◆ Material to process:

+===+

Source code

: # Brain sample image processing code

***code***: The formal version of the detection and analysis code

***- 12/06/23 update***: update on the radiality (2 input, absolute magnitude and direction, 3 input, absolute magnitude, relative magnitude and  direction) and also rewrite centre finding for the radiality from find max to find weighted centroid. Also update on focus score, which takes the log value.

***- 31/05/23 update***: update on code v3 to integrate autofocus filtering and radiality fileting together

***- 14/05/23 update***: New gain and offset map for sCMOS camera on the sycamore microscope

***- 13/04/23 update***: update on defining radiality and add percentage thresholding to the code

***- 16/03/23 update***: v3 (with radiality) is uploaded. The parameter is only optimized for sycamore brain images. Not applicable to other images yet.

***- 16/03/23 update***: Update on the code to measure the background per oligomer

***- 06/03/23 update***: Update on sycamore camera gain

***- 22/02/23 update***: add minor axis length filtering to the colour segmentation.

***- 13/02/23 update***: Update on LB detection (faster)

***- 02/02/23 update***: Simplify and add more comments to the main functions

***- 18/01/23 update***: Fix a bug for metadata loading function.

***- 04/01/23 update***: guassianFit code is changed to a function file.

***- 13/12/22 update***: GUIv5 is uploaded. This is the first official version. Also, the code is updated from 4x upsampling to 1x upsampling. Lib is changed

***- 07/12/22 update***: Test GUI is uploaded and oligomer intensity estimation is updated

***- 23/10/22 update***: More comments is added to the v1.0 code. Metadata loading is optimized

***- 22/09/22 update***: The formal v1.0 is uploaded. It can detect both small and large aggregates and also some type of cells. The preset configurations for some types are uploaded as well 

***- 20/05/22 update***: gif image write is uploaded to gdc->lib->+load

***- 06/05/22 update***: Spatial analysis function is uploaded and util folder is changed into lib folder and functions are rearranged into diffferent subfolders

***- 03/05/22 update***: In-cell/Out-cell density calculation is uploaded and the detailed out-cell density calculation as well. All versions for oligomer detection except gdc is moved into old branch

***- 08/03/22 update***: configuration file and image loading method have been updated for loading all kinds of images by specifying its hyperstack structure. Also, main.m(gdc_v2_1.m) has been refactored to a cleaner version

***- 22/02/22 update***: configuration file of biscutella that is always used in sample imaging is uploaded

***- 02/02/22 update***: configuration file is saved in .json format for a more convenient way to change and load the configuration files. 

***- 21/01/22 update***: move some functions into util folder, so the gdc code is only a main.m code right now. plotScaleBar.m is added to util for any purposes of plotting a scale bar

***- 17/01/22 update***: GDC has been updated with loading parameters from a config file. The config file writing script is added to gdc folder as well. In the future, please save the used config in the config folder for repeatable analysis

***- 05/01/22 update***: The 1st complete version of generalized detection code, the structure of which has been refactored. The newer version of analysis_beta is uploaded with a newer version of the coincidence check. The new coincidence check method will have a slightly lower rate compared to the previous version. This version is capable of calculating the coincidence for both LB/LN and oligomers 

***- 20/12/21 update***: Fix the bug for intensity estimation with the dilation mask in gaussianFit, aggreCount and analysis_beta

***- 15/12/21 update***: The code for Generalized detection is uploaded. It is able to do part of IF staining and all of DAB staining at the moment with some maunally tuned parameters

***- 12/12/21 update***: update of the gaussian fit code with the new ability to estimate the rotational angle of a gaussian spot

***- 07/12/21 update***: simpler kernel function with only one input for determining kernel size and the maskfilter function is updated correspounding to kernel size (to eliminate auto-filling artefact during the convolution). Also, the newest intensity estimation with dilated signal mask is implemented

+===+

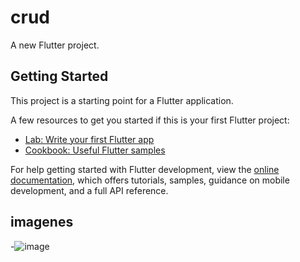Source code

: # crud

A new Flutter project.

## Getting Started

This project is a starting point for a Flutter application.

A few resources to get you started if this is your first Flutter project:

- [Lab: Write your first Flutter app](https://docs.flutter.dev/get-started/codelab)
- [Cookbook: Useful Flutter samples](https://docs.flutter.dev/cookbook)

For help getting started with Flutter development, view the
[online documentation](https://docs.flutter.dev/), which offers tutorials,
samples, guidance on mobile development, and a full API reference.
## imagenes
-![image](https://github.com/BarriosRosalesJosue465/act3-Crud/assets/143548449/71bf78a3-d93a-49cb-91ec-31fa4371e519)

+===+

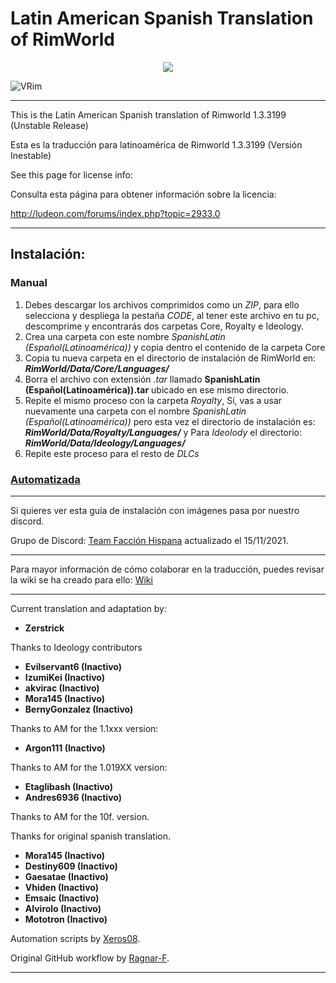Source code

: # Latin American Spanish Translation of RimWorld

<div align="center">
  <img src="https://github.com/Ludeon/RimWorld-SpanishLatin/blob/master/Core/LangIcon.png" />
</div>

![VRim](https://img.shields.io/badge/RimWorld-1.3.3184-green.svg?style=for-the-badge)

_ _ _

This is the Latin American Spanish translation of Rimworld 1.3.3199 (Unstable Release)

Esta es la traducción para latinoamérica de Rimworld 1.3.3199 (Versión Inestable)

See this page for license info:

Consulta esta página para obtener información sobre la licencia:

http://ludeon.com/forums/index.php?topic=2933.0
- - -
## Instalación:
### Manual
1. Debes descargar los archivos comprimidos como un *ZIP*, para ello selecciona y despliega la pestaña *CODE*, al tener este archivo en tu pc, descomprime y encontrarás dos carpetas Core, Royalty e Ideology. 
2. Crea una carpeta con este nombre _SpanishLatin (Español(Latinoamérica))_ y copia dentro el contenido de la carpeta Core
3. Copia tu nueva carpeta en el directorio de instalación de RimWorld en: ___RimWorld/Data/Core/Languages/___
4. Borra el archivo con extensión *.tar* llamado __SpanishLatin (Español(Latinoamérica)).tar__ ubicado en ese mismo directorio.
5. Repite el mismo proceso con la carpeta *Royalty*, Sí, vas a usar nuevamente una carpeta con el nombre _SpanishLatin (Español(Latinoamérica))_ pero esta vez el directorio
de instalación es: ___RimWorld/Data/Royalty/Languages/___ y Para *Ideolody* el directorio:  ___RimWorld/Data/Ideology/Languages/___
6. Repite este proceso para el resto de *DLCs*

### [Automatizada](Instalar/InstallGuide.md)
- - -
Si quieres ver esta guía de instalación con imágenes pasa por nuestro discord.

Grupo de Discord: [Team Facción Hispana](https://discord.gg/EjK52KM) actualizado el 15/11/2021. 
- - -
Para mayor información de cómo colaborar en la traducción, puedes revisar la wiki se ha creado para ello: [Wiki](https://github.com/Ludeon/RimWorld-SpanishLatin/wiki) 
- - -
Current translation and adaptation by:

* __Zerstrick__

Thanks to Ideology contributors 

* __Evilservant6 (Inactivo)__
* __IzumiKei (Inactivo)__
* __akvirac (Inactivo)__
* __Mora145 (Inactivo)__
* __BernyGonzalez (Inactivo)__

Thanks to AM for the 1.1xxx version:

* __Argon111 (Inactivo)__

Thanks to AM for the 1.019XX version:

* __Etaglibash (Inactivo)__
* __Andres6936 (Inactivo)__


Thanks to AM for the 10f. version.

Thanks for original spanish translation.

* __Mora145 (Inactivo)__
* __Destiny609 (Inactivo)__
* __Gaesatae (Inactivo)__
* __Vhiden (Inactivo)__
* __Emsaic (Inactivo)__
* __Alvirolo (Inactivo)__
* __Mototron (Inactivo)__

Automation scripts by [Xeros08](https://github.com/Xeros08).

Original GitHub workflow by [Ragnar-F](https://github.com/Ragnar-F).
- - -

+===+

◆ Work to be completed: From the entries above, copy each line that holds "sycamore".

◆ Exercise response:
***- 14/05/23 update***: New gain and offset map for sCMOS camera on the sycamore microscope
***- 16/03/23 update***: v3 (with radiality) is uploaded. The parameter is only optimized for sycamore brain images. Not applicable to other images yet.
***- 06/03/23 update***: Update on sycamore camera gain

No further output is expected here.